Non-Parametric Temporal Adaptation for Social Media Topic Classification
This solves the issue of costly model updates for social media platforms dealing with changing trends and privacy laws, though it is incremental as it builds on dense retrieval techniques.
The paper tackles the problem of temporal adaptation in NLP models for social media topic classification, addressing distribution shift and deleted data without re-training, and achieves a 64.12% improvement over baselines on a Twitter dataset.

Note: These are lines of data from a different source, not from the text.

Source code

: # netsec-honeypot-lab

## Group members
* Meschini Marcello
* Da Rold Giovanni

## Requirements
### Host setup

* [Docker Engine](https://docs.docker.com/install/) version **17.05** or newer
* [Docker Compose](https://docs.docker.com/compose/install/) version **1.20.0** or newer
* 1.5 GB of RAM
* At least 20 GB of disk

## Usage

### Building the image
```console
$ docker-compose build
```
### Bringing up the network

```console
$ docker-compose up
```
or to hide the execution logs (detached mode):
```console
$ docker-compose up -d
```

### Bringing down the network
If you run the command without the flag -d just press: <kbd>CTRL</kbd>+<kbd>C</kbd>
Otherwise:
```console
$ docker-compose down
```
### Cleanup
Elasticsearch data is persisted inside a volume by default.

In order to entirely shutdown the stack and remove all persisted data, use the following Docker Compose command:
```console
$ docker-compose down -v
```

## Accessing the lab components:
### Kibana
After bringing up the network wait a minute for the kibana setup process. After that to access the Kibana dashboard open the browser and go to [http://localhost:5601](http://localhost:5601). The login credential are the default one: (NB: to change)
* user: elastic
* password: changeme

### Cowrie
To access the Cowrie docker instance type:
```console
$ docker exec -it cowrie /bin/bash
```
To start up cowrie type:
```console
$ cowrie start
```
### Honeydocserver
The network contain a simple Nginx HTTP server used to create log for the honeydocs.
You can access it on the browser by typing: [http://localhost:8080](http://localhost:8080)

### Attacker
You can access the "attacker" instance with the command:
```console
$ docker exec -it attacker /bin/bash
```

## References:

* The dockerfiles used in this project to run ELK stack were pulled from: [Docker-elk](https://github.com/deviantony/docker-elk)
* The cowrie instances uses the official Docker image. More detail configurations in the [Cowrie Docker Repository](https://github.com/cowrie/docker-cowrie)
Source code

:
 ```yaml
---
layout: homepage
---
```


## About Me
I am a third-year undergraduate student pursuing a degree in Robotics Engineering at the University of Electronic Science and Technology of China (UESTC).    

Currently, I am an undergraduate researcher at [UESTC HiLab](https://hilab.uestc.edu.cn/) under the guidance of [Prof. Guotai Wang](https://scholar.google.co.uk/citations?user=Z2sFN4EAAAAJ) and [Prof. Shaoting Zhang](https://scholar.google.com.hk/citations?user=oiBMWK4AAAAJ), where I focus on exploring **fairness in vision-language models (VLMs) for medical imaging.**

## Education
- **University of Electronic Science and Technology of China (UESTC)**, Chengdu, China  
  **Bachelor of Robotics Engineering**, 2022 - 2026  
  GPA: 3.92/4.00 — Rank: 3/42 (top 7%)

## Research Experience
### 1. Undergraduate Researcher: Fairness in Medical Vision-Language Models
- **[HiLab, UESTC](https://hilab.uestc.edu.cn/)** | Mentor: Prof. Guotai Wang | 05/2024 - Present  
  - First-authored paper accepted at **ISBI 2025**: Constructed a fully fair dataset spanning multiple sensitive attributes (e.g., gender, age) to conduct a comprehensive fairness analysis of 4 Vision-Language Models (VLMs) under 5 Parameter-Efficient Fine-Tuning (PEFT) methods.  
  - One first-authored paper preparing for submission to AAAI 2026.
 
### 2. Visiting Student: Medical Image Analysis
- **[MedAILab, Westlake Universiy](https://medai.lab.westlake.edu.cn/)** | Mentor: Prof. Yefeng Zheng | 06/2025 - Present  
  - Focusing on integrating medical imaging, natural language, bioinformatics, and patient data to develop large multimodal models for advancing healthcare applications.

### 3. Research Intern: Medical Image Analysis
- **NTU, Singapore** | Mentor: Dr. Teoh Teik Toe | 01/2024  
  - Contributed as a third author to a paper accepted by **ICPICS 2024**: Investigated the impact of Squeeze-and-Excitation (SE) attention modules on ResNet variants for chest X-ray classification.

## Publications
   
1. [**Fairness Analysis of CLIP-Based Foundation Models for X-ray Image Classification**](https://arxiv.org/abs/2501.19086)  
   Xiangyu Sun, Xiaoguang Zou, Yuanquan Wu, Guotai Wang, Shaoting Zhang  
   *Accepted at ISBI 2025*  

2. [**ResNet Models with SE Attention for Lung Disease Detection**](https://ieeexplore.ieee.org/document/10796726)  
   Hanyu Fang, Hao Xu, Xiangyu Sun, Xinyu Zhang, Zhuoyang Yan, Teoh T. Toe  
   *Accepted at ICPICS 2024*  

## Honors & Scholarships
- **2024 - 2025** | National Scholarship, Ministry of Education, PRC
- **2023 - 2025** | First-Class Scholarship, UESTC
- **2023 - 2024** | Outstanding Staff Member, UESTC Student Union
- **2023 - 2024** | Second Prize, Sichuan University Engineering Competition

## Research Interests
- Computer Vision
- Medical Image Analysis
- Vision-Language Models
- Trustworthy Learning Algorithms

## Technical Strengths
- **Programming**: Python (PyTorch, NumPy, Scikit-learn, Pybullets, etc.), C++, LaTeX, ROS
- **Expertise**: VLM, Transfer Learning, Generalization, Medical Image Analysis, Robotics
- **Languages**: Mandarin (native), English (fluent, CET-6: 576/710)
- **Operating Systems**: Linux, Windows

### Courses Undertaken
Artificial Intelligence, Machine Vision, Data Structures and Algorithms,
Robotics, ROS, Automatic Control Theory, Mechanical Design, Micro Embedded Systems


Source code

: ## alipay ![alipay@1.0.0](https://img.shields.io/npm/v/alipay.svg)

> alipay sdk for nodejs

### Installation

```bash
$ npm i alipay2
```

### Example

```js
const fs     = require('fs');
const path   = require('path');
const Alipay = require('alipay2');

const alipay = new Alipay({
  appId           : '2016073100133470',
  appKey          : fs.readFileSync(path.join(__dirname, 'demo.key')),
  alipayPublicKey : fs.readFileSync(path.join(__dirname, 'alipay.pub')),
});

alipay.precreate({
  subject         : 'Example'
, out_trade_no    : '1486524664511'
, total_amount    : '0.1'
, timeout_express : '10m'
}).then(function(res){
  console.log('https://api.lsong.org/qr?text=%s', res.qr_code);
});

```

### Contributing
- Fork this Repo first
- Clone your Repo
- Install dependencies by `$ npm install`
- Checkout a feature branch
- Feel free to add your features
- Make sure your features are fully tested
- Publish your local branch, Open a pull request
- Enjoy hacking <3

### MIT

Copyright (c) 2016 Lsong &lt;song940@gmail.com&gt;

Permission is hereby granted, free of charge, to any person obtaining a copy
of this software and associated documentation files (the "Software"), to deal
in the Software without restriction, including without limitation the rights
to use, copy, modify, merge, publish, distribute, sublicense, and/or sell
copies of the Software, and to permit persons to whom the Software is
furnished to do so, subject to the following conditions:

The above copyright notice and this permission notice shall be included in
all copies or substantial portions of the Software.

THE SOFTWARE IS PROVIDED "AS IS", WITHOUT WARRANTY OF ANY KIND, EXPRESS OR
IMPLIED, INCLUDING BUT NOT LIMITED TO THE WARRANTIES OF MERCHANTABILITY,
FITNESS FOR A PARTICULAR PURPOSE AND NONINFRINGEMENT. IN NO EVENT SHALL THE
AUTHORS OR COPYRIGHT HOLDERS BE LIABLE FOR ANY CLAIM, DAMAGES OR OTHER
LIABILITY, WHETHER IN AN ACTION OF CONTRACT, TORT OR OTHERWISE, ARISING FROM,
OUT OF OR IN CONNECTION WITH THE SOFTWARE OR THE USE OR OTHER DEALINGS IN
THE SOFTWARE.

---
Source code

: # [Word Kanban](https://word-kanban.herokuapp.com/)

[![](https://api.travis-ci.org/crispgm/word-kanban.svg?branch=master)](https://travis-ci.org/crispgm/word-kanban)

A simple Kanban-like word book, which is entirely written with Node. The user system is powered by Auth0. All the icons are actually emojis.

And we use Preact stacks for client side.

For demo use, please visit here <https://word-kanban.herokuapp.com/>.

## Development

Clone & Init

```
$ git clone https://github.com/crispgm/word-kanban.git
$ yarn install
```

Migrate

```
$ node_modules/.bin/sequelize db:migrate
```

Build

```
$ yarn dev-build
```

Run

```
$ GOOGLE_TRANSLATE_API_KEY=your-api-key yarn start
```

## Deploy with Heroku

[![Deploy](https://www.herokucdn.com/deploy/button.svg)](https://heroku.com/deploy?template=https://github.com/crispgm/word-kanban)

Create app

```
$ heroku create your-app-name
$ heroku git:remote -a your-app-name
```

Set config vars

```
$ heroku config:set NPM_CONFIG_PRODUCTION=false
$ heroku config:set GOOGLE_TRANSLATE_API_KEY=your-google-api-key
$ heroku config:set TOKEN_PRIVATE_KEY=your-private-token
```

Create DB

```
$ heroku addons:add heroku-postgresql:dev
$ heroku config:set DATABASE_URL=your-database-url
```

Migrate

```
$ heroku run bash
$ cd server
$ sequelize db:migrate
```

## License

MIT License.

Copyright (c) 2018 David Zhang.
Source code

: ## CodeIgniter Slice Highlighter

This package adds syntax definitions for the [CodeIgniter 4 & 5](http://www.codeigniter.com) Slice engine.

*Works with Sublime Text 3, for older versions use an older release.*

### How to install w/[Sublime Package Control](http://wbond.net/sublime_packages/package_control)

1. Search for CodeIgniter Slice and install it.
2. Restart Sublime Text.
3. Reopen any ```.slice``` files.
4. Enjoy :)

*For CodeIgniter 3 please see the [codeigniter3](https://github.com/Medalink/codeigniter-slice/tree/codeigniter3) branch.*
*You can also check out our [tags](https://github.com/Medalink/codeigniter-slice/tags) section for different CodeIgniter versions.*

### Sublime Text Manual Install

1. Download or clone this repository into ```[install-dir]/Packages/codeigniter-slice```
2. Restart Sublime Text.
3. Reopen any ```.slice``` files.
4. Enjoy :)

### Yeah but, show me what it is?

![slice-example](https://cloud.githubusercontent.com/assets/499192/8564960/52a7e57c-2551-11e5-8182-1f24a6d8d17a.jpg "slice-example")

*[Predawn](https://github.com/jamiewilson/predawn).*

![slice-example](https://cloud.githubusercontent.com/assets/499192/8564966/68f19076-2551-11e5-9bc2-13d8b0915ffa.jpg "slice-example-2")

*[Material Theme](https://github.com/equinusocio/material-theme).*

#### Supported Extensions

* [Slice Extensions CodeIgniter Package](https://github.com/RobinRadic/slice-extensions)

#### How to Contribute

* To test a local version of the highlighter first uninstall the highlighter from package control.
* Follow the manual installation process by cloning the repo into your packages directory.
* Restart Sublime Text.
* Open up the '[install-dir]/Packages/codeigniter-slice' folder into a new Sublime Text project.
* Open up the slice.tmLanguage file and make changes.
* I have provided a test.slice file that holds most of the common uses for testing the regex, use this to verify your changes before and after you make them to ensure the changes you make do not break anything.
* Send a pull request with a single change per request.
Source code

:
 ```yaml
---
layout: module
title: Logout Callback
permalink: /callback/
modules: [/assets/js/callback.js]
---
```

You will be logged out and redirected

User-generated social media data is constantly changing as new trends influence online discussion and personal information is deleted due to privacy concerns. However, most current NLP models are static and rely on fixed training data, which means they are unable to adapt to temporal change -- both test distribution shift and deleted training data -- without frequent, costly re-training. In this paper, we study temporal adaptation through the task of longitudinal hashtag prediction and propose a non-parametric dense retrieval technique, which does not require re-training, as a simple but effective solution. In experiments on a newly collected, publicly available, year-long Twitter dataset exhibiting temporal distribution shift, our method improves by 64.12% over the best parametric baseline without any of its costly gradient-based updating. Our dense retrieval approach is also particularly well-suited to dynamically deleted user data in line with data privacy laws, with negligible computational cost and performance loss.